**Work request:**
Please restate word for word the lines of the entries below from the one with "For information about" to the one with "Com relação à", inclusive, and leave out every picture.
▬▬▬▬▬▬▬▬▬▬
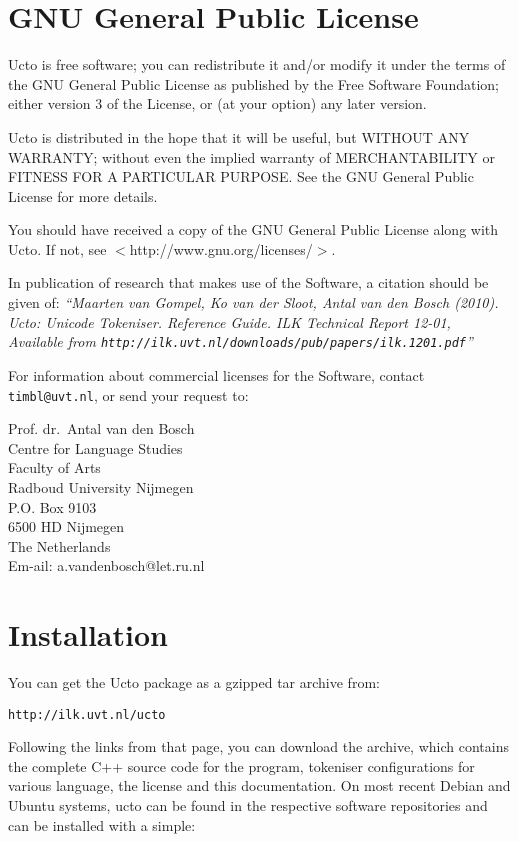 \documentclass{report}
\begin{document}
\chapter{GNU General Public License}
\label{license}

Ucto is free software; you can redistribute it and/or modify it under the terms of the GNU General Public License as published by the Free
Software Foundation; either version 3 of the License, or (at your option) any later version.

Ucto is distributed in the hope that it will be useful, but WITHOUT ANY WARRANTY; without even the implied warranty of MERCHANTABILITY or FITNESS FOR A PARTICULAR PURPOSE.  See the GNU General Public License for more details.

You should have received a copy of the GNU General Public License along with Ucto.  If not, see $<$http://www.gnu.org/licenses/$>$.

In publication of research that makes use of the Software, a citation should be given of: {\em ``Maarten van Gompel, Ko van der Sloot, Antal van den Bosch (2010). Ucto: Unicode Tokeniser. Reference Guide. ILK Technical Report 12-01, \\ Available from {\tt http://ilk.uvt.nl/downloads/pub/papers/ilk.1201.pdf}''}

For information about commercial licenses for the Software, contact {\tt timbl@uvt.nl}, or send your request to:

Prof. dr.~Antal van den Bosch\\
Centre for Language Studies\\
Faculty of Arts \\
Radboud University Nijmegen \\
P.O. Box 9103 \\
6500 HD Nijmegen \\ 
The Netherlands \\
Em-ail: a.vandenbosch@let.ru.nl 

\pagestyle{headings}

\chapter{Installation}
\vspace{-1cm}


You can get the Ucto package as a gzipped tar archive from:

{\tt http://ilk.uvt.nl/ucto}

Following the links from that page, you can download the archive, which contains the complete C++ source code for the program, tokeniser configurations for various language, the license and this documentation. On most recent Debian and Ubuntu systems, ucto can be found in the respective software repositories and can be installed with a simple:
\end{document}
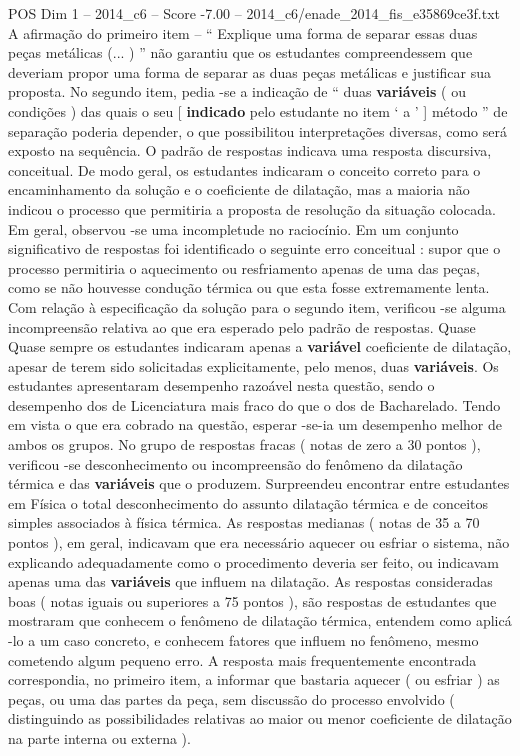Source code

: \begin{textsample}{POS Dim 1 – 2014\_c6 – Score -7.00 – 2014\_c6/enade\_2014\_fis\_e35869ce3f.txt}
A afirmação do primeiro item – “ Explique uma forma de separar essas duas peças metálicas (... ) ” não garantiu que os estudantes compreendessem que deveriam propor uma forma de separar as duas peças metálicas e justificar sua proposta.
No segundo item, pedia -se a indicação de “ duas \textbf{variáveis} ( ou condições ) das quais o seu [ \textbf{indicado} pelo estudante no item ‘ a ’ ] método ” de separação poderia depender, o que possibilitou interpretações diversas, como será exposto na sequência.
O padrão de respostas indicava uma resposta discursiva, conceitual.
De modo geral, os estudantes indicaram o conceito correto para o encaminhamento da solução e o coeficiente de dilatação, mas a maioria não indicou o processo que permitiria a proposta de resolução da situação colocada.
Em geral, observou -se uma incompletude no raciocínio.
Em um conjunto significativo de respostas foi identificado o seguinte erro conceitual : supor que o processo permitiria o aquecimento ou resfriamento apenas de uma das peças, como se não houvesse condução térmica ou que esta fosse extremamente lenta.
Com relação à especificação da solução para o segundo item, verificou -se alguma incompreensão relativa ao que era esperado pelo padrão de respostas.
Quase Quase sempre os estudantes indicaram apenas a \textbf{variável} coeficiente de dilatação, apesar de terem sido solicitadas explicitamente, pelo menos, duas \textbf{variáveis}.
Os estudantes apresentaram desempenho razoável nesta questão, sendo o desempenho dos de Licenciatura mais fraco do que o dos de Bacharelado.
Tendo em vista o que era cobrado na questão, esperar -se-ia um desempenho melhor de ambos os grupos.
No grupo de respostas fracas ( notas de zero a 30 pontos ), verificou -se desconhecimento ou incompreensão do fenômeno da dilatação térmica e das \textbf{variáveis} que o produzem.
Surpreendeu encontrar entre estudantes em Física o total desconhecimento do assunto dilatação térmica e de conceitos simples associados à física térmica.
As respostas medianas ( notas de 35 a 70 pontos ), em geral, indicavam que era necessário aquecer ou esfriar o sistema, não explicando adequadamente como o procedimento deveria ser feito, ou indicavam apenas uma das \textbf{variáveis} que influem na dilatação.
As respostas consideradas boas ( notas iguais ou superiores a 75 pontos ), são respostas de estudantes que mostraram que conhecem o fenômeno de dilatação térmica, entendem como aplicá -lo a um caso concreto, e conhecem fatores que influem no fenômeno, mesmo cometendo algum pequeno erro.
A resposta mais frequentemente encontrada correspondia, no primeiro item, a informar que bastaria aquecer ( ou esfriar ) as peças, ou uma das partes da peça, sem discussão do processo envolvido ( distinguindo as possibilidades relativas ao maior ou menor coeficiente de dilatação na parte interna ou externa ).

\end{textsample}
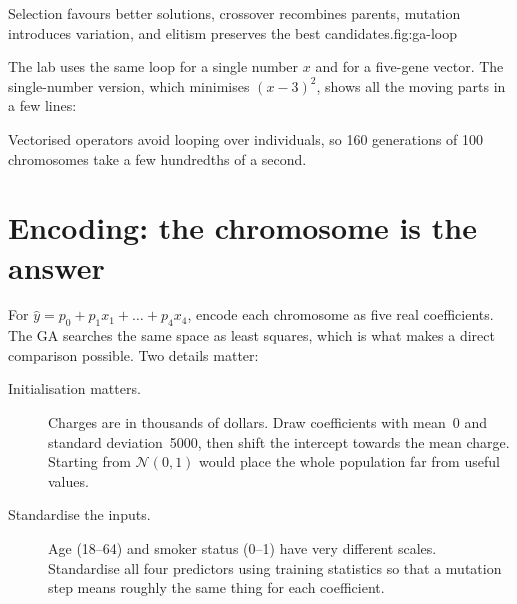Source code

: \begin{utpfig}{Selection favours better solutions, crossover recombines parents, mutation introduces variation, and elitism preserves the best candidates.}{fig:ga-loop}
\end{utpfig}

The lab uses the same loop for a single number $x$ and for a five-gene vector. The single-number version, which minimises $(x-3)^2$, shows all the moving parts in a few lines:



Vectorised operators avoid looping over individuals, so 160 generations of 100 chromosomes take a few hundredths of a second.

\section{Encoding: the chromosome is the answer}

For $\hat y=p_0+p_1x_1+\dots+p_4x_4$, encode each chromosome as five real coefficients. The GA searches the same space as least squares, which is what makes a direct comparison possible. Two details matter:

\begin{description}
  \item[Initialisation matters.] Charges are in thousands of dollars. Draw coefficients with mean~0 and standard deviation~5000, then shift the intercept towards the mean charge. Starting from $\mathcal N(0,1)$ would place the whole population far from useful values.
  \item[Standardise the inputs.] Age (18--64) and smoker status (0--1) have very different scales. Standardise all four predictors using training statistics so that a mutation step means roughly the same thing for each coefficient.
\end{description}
▬▬▬▬▬▬▬▬▬▬
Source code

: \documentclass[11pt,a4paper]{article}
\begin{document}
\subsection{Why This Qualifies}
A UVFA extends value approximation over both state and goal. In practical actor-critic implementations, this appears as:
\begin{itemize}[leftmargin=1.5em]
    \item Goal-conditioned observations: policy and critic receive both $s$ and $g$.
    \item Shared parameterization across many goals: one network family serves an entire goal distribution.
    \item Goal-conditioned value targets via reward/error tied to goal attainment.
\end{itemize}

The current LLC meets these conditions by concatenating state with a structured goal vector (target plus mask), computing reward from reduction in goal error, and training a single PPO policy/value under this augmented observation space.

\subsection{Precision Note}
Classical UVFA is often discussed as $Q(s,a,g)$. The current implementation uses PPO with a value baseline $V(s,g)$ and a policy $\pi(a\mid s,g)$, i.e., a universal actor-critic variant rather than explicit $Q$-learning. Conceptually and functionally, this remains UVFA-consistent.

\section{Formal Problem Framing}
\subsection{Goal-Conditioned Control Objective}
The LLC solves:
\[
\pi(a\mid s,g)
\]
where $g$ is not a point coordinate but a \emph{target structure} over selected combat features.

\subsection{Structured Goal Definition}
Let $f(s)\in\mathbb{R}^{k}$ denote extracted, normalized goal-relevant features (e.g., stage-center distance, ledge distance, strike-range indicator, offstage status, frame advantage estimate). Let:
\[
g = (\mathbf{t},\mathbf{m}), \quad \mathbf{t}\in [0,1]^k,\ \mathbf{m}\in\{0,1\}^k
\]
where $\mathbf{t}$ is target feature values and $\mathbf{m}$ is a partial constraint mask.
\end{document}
▬▬▬▬▬▬▬▬▬▬
**Written answer:**
For information about commercial licenses for the Software, contact {\tt timbl@uvt.nl}, or send your request to:

Prof. dr.~Antal van den Bosch\\
Centre for Language Studies\\
Faculty of Arts \\
Radboud University Nijmegen \\
P.O. Box 9103 \\
6500 HD Nijmegen \\ 
The Netherlands \\
Em-ail: a.vandenbosch@let.ru.nl 

\pagestyle{headings}

\chapter{Installation}
\vspace{-1cm}


You can get the Ucto package as a gzipped tar archive from:

{\tt http://ilk.uvt.nl/ucto}

Following the links from that page, you can download the archive, which contains the complete C++ source code for the program, tokeniser configurations for various language, the license and this documentation. On most recent Debian and Ubuntu systems, ucto can be found in the respective software repositories and can be installed with a simple:
\end{document}
Source code

: \begin{textsample}{POS Dim 1 – 2014\_c6 – Score -7.00 – 2014\_c6/enade\_2014\_fis\_e35869ce3f.txt}
A afirmação do primeiro item – “ Explique uma forma de separar essas duas peças metálicas (... ) ” não garantiu que os estudantes compreendessem que deveriam propor uma forma de separar as duas peças metálicas e justificar sua proposta.
No segundo item, pedia -se a indicação de “ duas \textbf{variáveis} ( ou condições ) das quais o seu [ \textbf{indicado} pelo estudante no item ‘ a ’ ] método ” de separação poderia depender, o que possibilitou interpretações diversas, como será exposto na sequência.
O padrão de respostas indicava uma resposta discursiva, conceitual.
De modo geral, os estudantes indicaram o conceito correto para o encaminhamento da solução e o coeficiente de dilatação, mas a maioria não indicou o processo que permitiria a proposta de resolução da situação colocada.
Em geral, observou -se uma incompletude no raciocínio.
Em um conjunto significativo de respostas foi identificado o seguinte erro conceitual : supor que o processo permitiria o aquecimento ou resfriamento apenas de uma das peças, como se não houvesse condução térmica ou que esta fosse extremamente lenta.
Com relação à especificação da solução para o segundo item, verificou -se alguma incompreensão relativa ao que era esperado pelo padrão de respostas.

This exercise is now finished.